Abstract
Prunus necrotic ring spot virus (PNRSV), an ilarvirus, has a wide host range especially on important commercial crops like almond, apple, apricot, hop, peach, and rose. PNRSV coat protein gene was cloned in expression vector pGEX-2Tk (Amersham Pharmecia, USA) using E. Coli BL 21 strain competent cells. Expression conditions were standardized for maximum recovery of soluble recombinant protein. The in vitro expressed protein was purified and used as an antigen for raising antisera. Both intramuscular and sub-cutaneous routes were used separately for antisera raising. A part of the raised and purified antisera was used in enzyme conjugate preparation.

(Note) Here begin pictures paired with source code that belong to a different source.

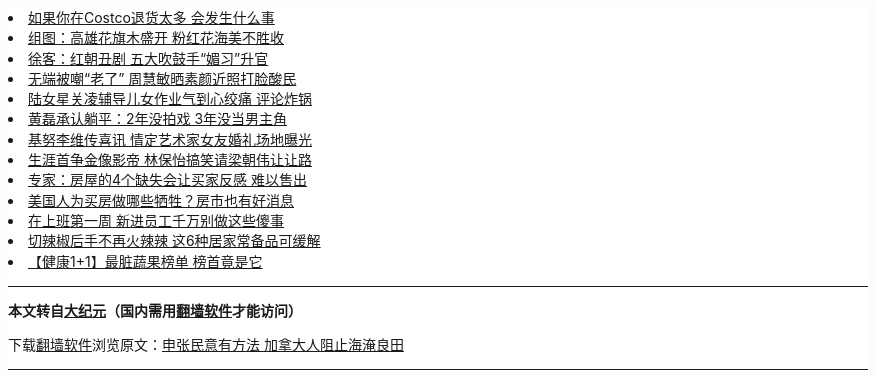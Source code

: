<li><a href="https://github.com/19920513/djy/blob/master/gb/24/3/7/n14196482.md#1">如果你在Costco退货太多 会发生什么事</a></li>
<li><a href="https://github.com/19920513/djy/blob/master/gb/24/4/11/n14223289.md#1">组图：高雄花旗木盛开 粉红花海美不胜收</a></li>
<li><a href="https://github.com/19920513/djy/blob/master/gb/24/4/13/n14224875.md#1">徐客：红朝丑剧 五大吹鼓手“媚习”升官</a></li>
<li><a href="https://github.com/19920513/djy/blob/master/gb/24/4/12/n14224486.md#1">无端被嘲“老了” 周慧敏晒素颜近照打脸酸民</a></li>
<li><a href="https://github.com/19920513/djy/blob/master/gb/24/4/13/n14225107.md#1">陆女星关凌辅导儿女作业气到心绞痛 评论炸锅</a></li>
<li><a href="https://github.com/19920513/djy/blob/master/gb/24/4/13/n14225068.md#1">黄磊承认躺平：2年没拍戏 3年没当男主角</a></li>
<li><a href="https://github.com/19920513/djy/blob/master/gb/24/4/12/n14224581.md#1">基努李维传喜讯 情定艺术家女友婚礼场地曝光</a></li>
<li><a href="https://github.com/19920513/djy/blob/master/gb/24/4/12/n14224515.md#1">生涯首争金像影帝 林保怡搞笑请梁朝伟让让路</a></li>
<li><a href="https://github.com/19920513/djy/blob/master/gb/24/4/12/n14224196.md#1">专家：房屋的4个缺失会让买家反感 难以售出</a></li>
<li><a href="https://github.com/19920513/djy/blob/master/gb/24/4/14/n14225533.md#1">美国人为买房做哪些牺牲？房市也有好消息</a></li>
<li><a href="https://github.com/19920513/djy/blob/master/gb/24/4/14/n14225394.md#1">在上班第一周 新进员工千万别做这些傻事</a></li>
<li><a href="https://github.com/19920513/djy/blob/master/gb/24/4/6/n14219653.md#1">切辣椒后手不再火辣辣  这6种居家常备品可缓解</a></li>
<li><a href="https://github.com/19920513/djy/blob/master/gb/24/4/11/n14223475.md#1">【健康1+1】最脏蔬果榜单 榜首竟是它</a></li>
<hr>
<strong>本文转自<a href="https://www.epochtimes.com">大纪元</a>（国内需用<a href="https://github.com/19920513/www/blob/master/README.md#8">翻墙软件</a>才能访问）</strong><p>下载<a href="https://github.com/19920513/www/blob/master/README.md#8">翻墙软件</a>浏览原文：<a href="https://www.epochtimes.com/gb/24/4/15/n14225887.htm">申张民意有方法 加拿大人阻止海淹良田</a></p><hr>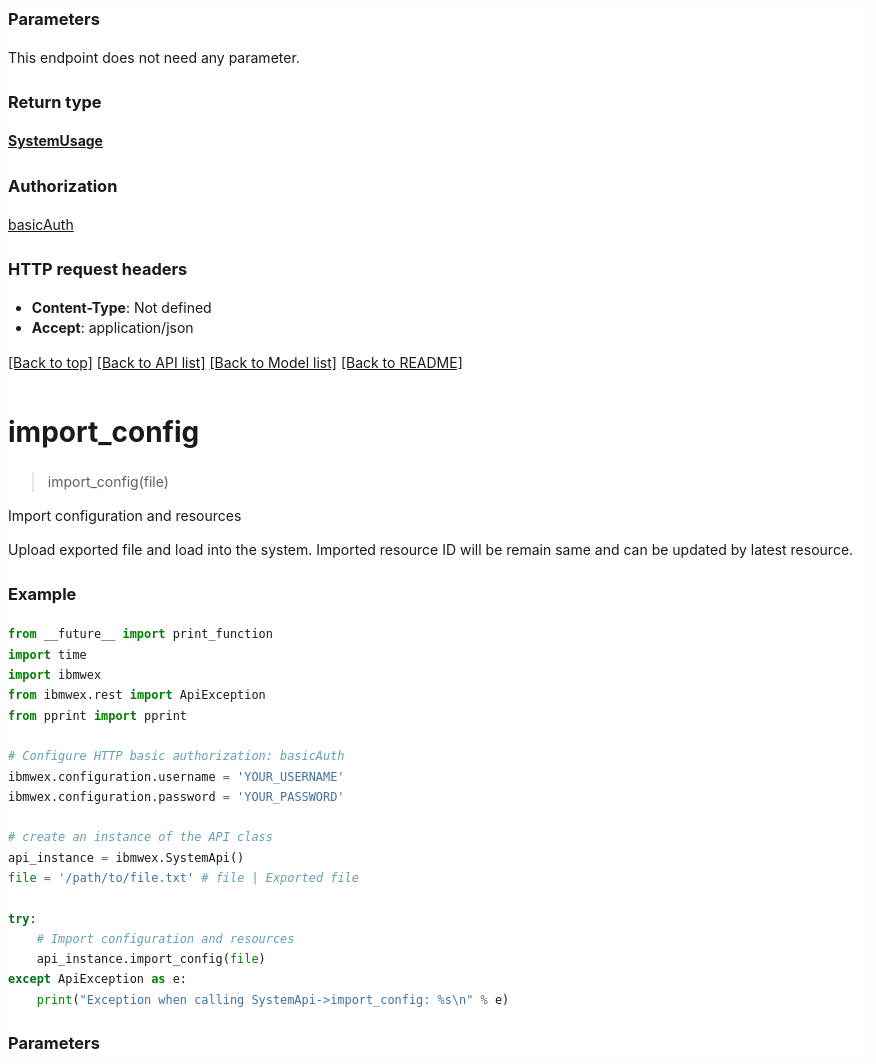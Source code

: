 ### Parameters
This endpoint does not need any parameter.

### Return type

[**SystemUsage**](SystemUsage.md)

### Authorization

[basicAuth](../README.md#basicAuth)

### HTTP request headers

 - **Content-Type**: Not defined
 - **Accept**: application/json

[[Back to top]](#) [[Back to API list]](../README.md#documentation-for-api-endpoints) [[Back to Model list]](../README.md#documentation-for-models) [[Back to README]](../README.md)

# **import_config**
> import_config(file)

Import configuration and resources

Upload exported file and load into the system. Imported resource ID will be remain same and can be updated by latest resource. 

### Example 
```python
from __future__ import print_function
import time
import ibmwex
from ibmwex.rest import ApiException
from pprint import pprint

# Configure HTTP basic authorization: basicAuth
ibmwex.configuration.username = 'YOUR_USERNAME'
ibmwex.configuration.password = 'YOUR_PASSWORD'

# create an instance of the API class
api_instance = ibmwex.SystemApi()
file = '/path/to/file.txt' # file | Exported file

try: 
    # Import configuration and resources
    api_instance.import_config(file)
except ApiException as e:
    print("Exception when calling SystemApi->import_config: %s\n" % e)
```

### Parameters
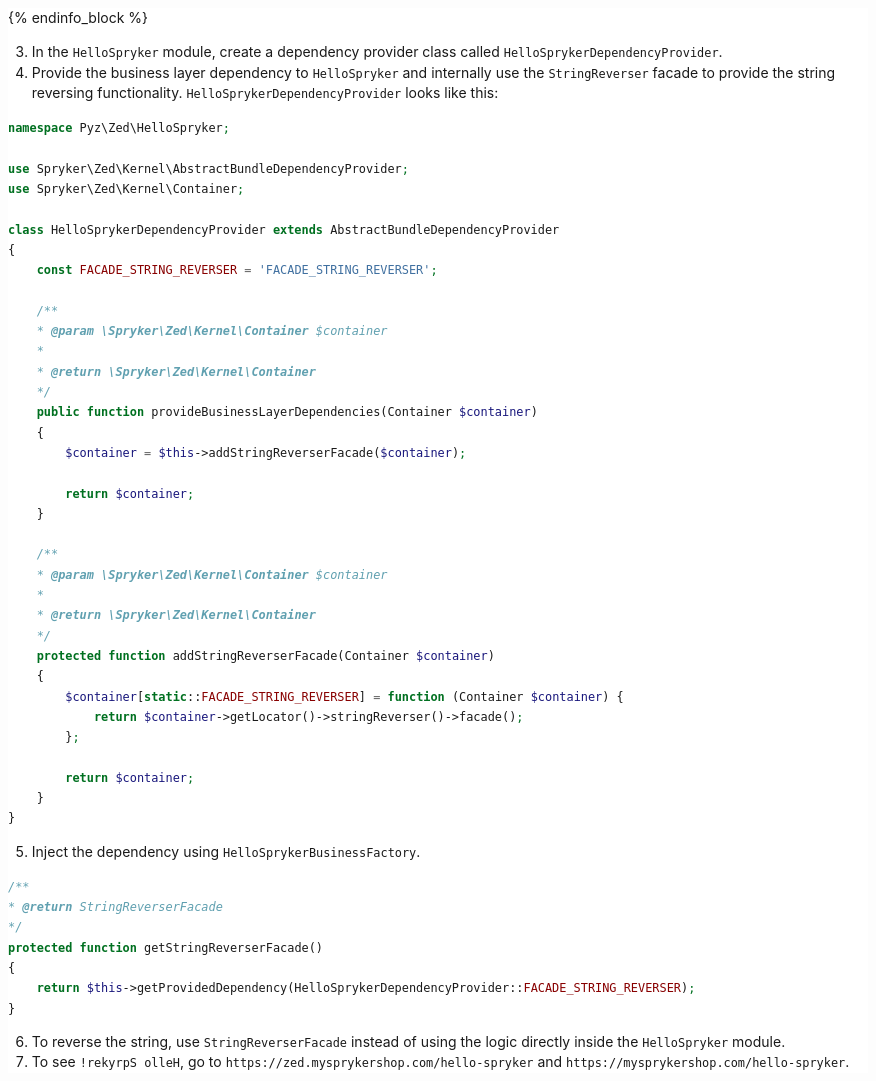 {% endinfo_block %}

3. In the `HelloSpryker` module, create a dependency provider class called `HelloSprykerDependencyProvider`.
4. Provide the business layer dependency to `HelloSpryker` and internally use the `StringReverser` facade to provide the string reversing functionality. `HelloSprykerDependencyProvider` looks like this:

```php
namespace Pyz\Zed\HelloSpryker;

use Spryker\Zed\Kernel\AbstractBundleDependencyProvider;
use Spryker\Zed\Kernel\Container;

class HelloSprykerDependencyProvider extends AbstractBundleDependencyProvider
{
    const FACADE_STRING_REVERSER = 'FACADE_STRING_REVERSER';

    /**
    * @param \Spryker\Zed\Kernel\Container $container
    *
    * @return \Spryker\Zed\Kernel\Container
    */
    public function provideBusinessLayerDependencies(Container $container)
    {
	    $container = $this->addStringReverserFacade($container);

	    return $container;
    }

    /**
    * @param \Spryker\Zed\Kernel\Container $container
    *
    * @return \Spryker\Zed\Kernel\Container
    */
    protected function addStringReverserFacade(Container $container)
    {
	    $container[static::FACADE_STRING_REVERSER] = function (Container $container) {
		    return $container->getLocator()->stringReverser()->facade();
	    };

	    return $container;
    }
}																	
```

5. Inject the dependency using `HelloSprykerBusinessFactory`.

```php
/**
* @return StringReverserFacade
*/
protected function getStringReverserFacade()
{
    return $this->getProvidedDependency(HelloSprykerDependencyProvider::FACADE_STRING_REVERSER);
}						
```

6. To reverse the string, use `StringReverserFacade` instead of using the logic directly inside the `HelloSpryker` module.
7. To see `!rekyrpS olleH`, go to `https://zed.mysprykershop.com/hello-spryker` and `https://mysprykershop.com/hello-spryker`.
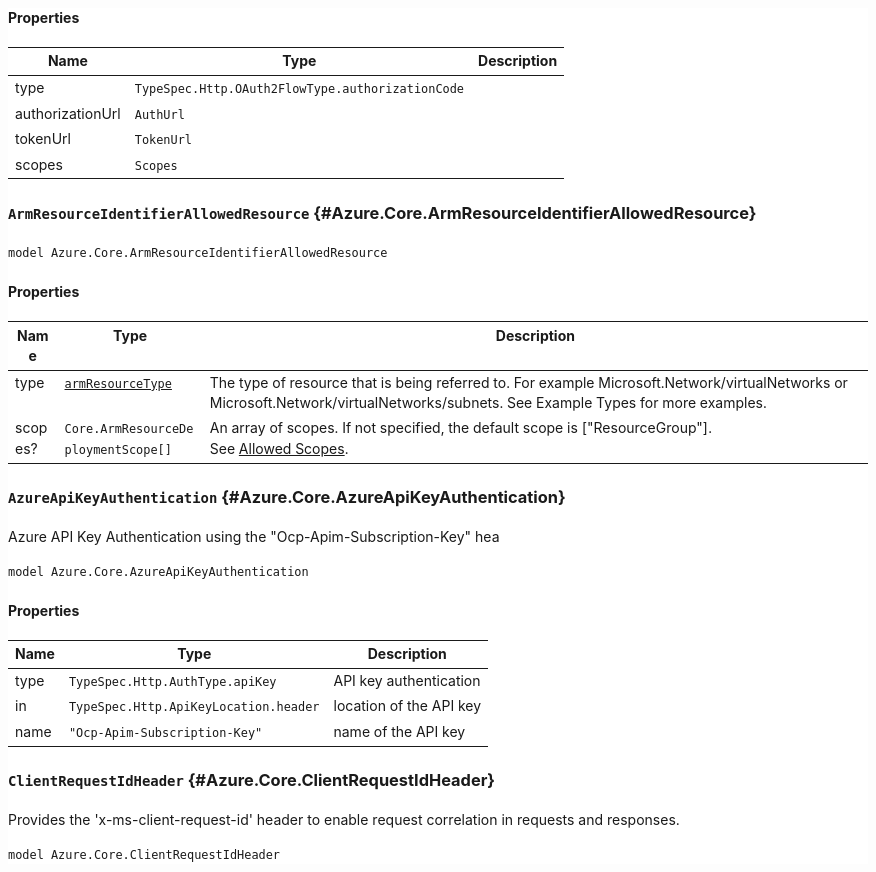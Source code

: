 #### Properties

| Name             | Type                                             | Description |
| ---------------- | ------------------------------------------------ | ----------- |
| type             | `TypeSpec.Http.OAuth2FlowType.authorizationCode` |             |
| authorizationUrl | `AuthUrl`                                        |             |
| tokenUrl         | `TokenUrl`                                       |             |
| scopes           | `Scopes`                                         |             |

### `ArmResourceIdentifierAllowedResource` {#Azure.Core.ArmResourceIdentifierAllowedResource}

```typespec
model Azure.Core.ArmResourceIdentifierAllowedResource
```

#### Properties

| Name    | Type                                             | Description                                                                                                                                                                          |
| ------- | ------------------------------------------------ | ------------------------------------------------------------------------------------------------------------------------------------------------------------------------------------ |
| type    | [`armResourceType`](#Azure.Core.armResourceType) | The type of resource that is being referred to. For example Microsoft.Network/virtualNetworks or Microsoft.Network/virtualNetworks/subnets. See Example Types for more examples.     |
| scopes? | `Core.ArmResourceDeploymentScope[]`              | An array of scopes. If not specified, the default scope is ["ResourceGroup"].<br />See [Allowed Scopes](https://github.com/Azure/autorest/tree/main/docs/extensions#allowed-scopes). |

### `AzureApiKeyAuthentication` {#Azure.Core.AzureApiKeyAuthentication}

Azure API Key Authentication using the "Ocp-Apim-Subscription-Key" hea

```typespec
model Azure.Core.AzureApiKeyAuthentication
```

#### Properties

| Name | Type                                  | Description             |
| ---- | ------------------------------------- | ----------------------- |
| type | `TypeSpec.Http.AuthType.apiKey`       | API key authentication  |
| in   | `TypeSpec.Http.ApiKeyLocation.header` | location of the API key |
| name | `"Ocp-Apim-Subscription-Key"`         | name of the API key     |

### `ClientRequestIdHeader` {#Azure.Core.ClientRequestIdHeader}

Provides the 'x-ms-client-request-id' header to enable request correlation in requests and responses.

```typespec
model Azure.Core.ClientRequestIdHeader
```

It was then formulated in the form of an ELISA-based diagnostic kit for PNRSV detection. It was also compared with the commercially available kit.
Acknowledgements
The authors are thankful to the Director, IHBT, Palampur, India for providing the necessary facilities and the Department of Biotechnology, Government of India, for financial support (grant No. BT/PR/1790/AGR/08/126/99). S.K. thanks the Council of Scientific and Industrial Research, New Delhi for awarding a Senior Research Fellowship.
Notes
IHBT Communication # 586.
This work has been protected by a patent in order to permit an industrial development.